+++ Supplied information +++
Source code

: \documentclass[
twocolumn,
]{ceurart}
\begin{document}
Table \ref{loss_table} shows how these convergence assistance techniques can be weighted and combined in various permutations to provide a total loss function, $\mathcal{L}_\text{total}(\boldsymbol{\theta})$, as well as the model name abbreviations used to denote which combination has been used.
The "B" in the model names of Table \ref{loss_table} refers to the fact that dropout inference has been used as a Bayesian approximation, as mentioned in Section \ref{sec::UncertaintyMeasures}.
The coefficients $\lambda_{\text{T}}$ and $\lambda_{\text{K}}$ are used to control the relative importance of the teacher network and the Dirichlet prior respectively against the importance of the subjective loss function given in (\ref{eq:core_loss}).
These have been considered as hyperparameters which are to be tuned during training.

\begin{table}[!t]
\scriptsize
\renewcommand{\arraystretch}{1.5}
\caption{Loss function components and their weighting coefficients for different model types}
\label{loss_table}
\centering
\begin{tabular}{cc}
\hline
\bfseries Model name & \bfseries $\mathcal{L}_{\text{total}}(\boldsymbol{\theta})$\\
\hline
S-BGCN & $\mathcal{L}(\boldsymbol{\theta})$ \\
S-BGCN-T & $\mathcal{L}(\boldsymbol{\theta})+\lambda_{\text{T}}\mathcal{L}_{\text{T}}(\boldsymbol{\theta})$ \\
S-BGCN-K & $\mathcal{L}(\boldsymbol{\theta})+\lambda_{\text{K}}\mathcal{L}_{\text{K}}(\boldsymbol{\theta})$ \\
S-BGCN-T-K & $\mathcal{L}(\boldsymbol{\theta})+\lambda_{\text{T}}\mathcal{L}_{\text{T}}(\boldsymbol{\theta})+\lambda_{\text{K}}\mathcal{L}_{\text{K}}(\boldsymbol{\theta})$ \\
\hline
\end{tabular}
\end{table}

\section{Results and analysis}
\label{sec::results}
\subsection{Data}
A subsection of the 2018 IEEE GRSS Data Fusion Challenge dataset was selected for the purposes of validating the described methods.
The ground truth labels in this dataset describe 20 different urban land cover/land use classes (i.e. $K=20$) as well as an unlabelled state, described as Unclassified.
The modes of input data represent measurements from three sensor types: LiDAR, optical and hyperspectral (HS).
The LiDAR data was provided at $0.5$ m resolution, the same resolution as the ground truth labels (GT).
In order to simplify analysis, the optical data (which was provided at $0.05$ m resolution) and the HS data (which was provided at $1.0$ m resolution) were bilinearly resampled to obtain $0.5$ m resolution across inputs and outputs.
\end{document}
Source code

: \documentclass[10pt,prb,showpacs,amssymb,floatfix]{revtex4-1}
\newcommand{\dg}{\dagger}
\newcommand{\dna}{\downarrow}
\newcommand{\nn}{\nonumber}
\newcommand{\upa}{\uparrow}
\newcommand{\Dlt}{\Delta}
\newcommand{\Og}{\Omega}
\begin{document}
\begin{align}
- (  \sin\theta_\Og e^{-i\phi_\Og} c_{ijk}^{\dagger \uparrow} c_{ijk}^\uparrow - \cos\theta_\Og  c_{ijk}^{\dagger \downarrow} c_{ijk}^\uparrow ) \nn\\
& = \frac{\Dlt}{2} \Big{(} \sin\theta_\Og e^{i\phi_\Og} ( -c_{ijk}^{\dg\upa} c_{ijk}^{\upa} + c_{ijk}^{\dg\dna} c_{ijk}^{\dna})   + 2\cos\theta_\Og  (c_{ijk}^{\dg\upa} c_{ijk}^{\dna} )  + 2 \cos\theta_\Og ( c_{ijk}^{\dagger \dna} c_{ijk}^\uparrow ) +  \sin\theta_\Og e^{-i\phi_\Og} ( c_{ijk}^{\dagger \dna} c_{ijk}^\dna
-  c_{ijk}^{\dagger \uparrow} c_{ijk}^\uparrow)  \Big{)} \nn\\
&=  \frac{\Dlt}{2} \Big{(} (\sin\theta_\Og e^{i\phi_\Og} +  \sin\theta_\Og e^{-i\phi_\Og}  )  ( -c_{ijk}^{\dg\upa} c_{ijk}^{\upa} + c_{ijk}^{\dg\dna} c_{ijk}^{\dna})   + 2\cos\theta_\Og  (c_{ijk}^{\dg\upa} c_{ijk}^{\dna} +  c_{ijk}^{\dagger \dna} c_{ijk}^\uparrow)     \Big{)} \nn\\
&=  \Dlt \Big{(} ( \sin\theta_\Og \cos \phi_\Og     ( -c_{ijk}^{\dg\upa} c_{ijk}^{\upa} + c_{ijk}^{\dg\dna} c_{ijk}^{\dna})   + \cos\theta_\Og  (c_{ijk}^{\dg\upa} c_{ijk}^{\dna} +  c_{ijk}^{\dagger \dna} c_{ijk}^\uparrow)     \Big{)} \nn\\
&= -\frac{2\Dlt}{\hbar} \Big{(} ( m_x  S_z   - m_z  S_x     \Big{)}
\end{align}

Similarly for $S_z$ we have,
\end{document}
+++
■ Problem statement
Every line in the material above that has the word "downarrow" should be copied.

■ Exercise output
\newcommand{\dna}{\downarrow}
- (  \sin\theta_\Og e^{-i\phi_\Og} c_{ijk}^{\dagger \uparrow} c_{ijk}^\uparrow - \cos\theta_\Og  c_{ijk}^{\dagger \downarrow} c_{ijk}^\uparrow ) \nn\\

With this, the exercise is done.